Christoph Werner war übrigens, das mag verwundern, bei der Bundeswehr – als einziger seines Abiturjahrgangs. Er wollte ursprünglich dort gar Hubschrauberpilot werden, weil ihn das fasziniert hat.

Bundeswehr, das ist doch Befehl und Gehorsam. Und das für einen wie ihn? Werner war auch hier: neugierig. Interessiert, wie der Bund insgesamt organisiert ist. Wenn man in Stress gerate, funktionierten Befehl und Gehorsam. Sei das nicht der Fall, werde es jedoch schwierig. Letztlich war Werner übrigens Lkw-Fahrer beim Bund, hat bei den Sanitätern des Eurokorps ausgeholfen. Und in der Stube legte er abends Beethoven auf.

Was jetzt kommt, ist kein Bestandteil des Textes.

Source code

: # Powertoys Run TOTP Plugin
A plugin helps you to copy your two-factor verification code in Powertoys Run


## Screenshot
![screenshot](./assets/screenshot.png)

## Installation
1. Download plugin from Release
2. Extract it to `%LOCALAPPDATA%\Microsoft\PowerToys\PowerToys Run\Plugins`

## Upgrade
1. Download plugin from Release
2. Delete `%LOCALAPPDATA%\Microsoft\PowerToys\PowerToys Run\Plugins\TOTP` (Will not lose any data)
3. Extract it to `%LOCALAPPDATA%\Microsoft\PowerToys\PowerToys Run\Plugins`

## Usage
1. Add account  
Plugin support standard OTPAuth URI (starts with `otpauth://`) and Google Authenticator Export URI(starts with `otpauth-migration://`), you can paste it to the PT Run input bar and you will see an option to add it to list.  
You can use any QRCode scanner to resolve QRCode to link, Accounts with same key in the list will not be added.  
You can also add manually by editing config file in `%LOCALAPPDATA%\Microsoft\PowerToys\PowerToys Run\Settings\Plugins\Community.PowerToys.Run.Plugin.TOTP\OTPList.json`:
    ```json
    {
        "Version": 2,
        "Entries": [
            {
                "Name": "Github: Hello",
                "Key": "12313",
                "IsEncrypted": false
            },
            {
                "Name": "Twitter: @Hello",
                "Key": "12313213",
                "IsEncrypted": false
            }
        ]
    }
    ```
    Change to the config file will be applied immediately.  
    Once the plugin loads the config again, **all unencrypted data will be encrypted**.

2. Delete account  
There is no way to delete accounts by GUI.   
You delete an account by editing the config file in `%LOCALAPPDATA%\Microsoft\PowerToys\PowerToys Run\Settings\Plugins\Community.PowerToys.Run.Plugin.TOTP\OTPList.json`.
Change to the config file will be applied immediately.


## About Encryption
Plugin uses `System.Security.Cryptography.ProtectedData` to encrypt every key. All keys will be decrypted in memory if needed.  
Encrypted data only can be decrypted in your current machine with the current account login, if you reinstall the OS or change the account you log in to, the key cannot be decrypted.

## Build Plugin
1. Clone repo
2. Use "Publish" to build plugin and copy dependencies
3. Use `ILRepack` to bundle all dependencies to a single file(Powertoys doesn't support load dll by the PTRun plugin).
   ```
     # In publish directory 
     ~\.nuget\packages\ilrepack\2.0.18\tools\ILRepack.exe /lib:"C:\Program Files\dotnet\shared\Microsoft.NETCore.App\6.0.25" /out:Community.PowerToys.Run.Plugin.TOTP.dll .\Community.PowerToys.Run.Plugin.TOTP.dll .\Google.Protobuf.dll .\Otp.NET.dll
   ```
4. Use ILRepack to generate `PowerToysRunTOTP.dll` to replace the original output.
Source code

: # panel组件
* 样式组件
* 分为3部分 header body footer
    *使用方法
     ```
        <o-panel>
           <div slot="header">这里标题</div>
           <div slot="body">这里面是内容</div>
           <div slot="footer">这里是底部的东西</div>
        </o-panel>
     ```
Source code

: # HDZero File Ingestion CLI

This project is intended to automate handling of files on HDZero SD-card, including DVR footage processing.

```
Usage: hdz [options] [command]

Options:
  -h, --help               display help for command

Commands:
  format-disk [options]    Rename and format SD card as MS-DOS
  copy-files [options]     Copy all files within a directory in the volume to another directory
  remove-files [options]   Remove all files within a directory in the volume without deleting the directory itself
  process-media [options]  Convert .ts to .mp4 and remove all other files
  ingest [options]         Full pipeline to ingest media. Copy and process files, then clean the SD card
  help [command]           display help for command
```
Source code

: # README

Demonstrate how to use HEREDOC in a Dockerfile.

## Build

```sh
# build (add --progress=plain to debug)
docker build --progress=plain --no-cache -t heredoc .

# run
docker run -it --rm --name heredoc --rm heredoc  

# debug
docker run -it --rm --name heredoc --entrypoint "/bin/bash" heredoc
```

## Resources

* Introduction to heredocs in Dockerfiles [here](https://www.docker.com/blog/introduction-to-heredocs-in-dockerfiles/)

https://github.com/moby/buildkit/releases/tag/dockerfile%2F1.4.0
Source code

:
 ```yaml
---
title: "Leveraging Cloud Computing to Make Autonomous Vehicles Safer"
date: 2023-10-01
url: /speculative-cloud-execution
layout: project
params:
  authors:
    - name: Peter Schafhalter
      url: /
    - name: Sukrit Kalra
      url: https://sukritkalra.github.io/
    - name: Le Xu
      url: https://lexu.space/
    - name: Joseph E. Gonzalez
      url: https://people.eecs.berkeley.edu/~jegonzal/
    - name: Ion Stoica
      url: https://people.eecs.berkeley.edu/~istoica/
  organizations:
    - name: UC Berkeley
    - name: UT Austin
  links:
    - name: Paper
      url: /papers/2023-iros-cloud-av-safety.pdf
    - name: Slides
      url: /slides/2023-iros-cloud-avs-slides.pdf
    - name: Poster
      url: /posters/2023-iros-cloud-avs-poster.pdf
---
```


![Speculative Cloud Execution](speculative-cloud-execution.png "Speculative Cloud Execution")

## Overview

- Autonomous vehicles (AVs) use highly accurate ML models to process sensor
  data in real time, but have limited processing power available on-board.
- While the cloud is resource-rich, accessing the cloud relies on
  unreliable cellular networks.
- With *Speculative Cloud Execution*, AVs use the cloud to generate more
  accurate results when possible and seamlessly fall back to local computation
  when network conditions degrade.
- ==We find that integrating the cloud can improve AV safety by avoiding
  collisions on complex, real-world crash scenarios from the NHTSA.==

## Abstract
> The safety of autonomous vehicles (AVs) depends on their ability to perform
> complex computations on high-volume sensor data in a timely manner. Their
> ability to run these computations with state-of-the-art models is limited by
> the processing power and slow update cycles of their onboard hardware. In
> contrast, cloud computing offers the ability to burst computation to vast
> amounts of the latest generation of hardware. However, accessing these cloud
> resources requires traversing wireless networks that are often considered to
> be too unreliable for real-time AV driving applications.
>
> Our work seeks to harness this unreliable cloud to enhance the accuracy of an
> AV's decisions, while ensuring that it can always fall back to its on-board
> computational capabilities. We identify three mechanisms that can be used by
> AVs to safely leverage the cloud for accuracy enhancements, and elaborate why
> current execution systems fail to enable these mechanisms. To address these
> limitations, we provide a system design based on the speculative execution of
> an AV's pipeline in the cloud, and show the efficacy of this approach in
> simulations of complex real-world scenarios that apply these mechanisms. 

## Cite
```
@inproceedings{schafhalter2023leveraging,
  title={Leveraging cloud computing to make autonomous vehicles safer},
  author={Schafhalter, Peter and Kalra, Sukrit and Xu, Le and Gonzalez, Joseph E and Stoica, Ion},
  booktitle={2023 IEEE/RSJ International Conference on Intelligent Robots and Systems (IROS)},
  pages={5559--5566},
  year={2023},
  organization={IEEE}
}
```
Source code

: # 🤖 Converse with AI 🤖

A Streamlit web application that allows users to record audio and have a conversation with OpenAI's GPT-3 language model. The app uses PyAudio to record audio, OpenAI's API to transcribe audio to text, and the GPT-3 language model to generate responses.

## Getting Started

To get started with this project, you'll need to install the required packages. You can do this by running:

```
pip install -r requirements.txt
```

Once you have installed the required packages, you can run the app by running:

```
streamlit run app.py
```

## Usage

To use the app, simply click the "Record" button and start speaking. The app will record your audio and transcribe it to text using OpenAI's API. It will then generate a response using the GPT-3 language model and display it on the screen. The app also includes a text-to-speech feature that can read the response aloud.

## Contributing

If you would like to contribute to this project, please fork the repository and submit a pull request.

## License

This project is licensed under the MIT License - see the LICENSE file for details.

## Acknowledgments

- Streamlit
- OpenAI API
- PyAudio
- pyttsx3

Karlsruher entdeckt Leidenschaft für Betriebswirtschaft

Schon zuvor, an der Dualen Hochschule, „habe ich meine Leidenschaft für Betriebswirtschaft entdeckt“. Der Vater, übrigens, habe ihn nie ins Kaufmännische gedrängt, schon gar nicht zu dm. „Entscheidend ist, dass man seinen Weg findet“, ist ihm Christoph Werner dankbar dafür. Noch eine weitere Frage liegt in diesem Zusammenhang auf der Hand. Ob er denn eines Tages Sprecher der Geschäftsführung bei dm werden wolle. „Das muss man sehen“, sagt Werner blitzschnell.

Danach spricht er einmal mehr darüber, wie sinnhaft seine Arbeit für ihn sei. Für die Mitarbeiter in den Filialen – die für den Kunden da sind – müssten Leute wie er alles tun, damit sie den Rücken frei für ihren Job hätten. Zweimal im Monat fährt Werner in den hohen Norden, Filialen in Hamburg, Bremen, Niedersachsen und Schleswig-Holstein besuchen. Jeder der neun dm-Geschäftsführer hat auch ein regionales Zuständigkeitsgebiet, besucht und betreut dort Filialen.

Abschalten beim Joggen und der Achterbahnfahrt im Europa-Park

Wie viele Stunden seine Arbeitswoche hat? „Keine Ahnung“, sagt Werner. In seiner Freizeit liest er viel, joggt, schwimmt in Karlsruher Freibädern, segelt mit einem gecharterten Boot. Neulich war er mit seinem Sohn eine Woche auf der Ostsee unterwegs.

Und er gehe gerne mit seiner Familie in den Europa-Park. Nachdem er sich selbst das Stichwort gegeben hat, schwärmt er über die Lebensleistung der Inhaberfamilie Mack, über deren „Liebe zum Detail“ und Neugierde aufs Neue. Er merkt wahrscheinlich in diesem Moment gar nicht, dass er so auch über dm reden könnte. Auch wenn es dort keine Achterbahn „Silver Star“ gibt, in die er – doch ein bisschen Bundeswehr-Pilot – immer wieder gerne einsteigt.

Christoph Werner ist eng getaktet. Da unterscheidet sich sein Manager-Job bei dm nicht von denen bei anderen Konzernen. Der nächste Termin ist überfällig. Flugs schnappt er sich noch Gläser sowie Karaffe und räumt sie draußen in die Spülmaschine ein.